- EXERCISE PROMPT
Give the number of lines in the records below that include the word "Functional", and add nothing to it.

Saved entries
►

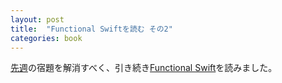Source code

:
 ```yaml
---
layout: post
title:  "Functional Swiftを読む その2"
categories: book
---
```


[先週](/book/2016/01/10/read-functional-swift-1.html)の宿題を解消すべく、引き続き[Functional Swift](http://px.a8.net/svt/ejp?a8mat=1NWF4Y+EFRI7E+249K+BWGDT&a8ejpredirect=http%3A%2F%2Fwww.amazon.co.jp%2Fdp%2FB00UY3K04O%2F%3Ftag%3Da8-affi-205968-22)を読みました。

◄

- ANSWER SECTION
2